* What is expected: Using the entries below, return word for word the lines from the one containing "If I give them" up to and including the last.
──────
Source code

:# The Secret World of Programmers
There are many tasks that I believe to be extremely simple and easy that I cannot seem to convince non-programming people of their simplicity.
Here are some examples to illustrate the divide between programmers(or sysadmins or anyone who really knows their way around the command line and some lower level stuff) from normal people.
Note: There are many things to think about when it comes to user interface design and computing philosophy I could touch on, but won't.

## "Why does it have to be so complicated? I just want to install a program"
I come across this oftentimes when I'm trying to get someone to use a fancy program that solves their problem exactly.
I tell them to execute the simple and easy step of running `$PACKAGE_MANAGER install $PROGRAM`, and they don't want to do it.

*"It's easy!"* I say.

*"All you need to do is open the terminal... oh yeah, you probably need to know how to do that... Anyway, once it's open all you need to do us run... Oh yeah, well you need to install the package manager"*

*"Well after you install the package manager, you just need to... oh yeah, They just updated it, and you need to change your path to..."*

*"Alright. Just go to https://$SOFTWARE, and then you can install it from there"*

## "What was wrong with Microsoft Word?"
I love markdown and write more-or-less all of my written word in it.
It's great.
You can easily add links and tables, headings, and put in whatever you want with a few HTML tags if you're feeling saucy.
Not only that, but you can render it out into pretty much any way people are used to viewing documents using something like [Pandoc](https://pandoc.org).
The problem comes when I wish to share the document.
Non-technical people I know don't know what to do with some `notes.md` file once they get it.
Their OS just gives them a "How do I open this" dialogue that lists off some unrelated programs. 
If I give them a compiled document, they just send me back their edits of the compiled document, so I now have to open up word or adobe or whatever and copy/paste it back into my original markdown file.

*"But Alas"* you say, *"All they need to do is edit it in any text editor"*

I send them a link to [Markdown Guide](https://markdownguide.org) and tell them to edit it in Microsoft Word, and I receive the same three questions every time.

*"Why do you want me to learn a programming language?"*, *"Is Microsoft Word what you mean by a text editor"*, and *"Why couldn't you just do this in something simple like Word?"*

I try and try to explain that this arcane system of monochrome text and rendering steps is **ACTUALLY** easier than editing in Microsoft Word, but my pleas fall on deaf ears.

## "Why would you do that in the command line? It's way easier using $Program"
──────
* Written answer:
If I give them a compiled document, they just send me back their edits of the compiled document, so I now have to open up word or adobe or whatever and copy/paste it back into my original markdown file.

*"But Alas"* you say, *"All they need to do is edit it in any text editor"*

I send them a link to [Markdown Guide](https://markdownguide.org) and tell them to edit it in Microsoft Word, and I receive the same three questions every time.

*"Why do you want me to learn a programming language?"*, *"Is Microsoft Word what you mean by a text editor"*, and *"Why couldn't you just do this in something simple like Word?"*

I try and try to explain that this arcane system of monochrome text and rendering steps is **ACTUALLY** easier than editing in Microsoft Word, but my pleas fall on deaf ears.

## "Why would you do that in the command line? It's way easier using $Program"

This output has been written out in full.